#### [WHAT TO WORK ON]
Provide nothing except how many lines of the data contain the word "state".

#### [LISTED ENTRIES]
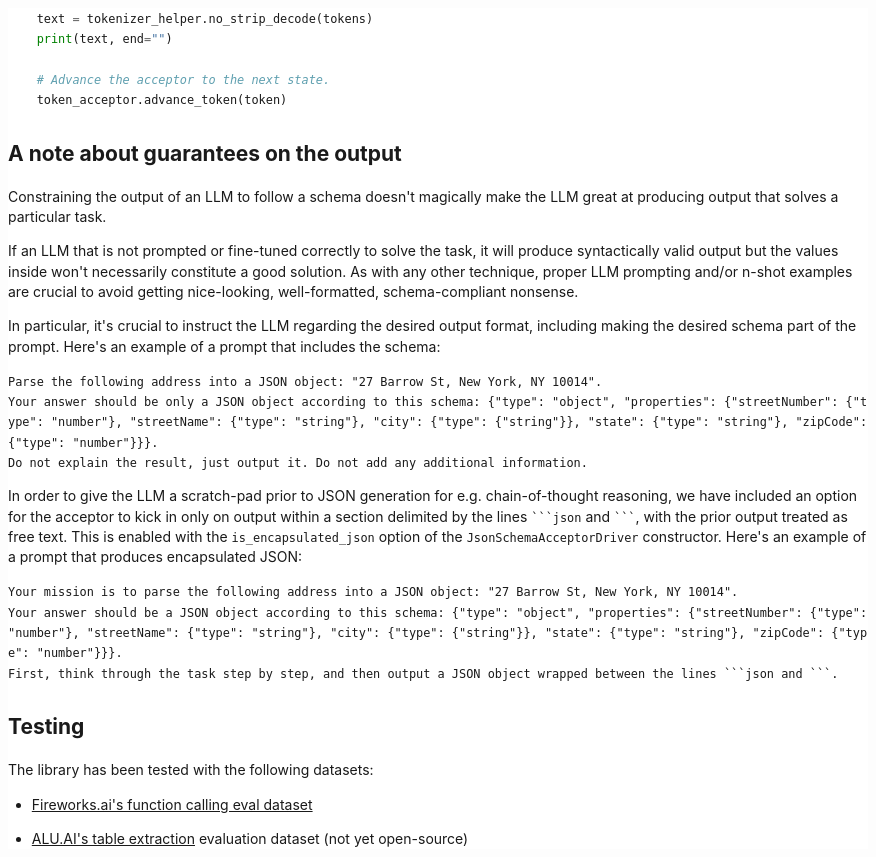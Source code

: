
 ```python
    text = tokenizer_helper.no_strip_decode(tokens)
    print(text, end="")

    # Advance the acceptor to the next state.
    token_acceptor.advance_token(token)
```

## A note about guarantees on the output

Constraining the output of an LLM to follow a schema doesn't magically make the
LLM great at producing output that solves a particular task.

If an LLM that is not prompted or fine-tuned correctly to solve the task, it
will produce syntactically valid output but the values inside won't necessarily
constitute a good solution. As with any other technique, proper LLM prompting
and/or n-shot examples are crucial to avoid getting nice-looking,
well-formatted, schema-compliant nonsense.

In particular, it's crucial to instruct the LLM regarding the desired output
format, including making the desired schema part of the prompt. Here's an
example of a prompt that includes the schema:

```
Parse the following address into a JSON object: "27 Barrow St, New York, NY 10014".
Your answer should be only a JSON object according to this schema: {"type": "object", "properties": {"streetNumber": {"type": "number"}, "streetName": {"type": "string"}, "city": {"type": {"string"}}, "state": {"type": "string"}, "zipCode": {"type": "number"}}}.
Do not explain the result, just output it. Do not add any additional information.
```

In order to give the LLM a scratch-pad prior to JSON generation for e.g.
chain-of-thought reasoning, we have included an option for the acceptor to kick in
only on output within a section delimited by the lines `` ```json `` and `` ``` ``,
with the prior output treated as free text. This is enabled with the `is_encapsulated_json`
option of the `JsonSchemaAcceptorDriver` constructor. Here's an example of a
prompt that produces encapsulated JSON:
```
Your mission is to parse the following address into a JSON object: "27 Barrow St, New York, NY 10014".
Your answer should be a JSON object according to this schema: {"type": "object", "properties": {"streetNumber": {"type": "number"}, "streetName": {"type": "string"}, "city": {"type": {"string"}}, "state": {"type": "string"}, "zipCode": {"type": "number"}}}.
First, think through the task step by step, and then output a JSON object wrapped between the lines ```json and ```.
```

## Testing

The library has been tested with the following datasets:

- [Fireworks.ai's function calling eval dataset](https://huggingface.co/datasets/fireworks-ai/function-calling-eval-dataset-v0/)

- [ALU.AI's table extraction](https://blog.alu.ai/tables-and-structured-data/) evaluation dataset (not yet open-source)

#### [RESPONSE TO THE EXERCISE]
3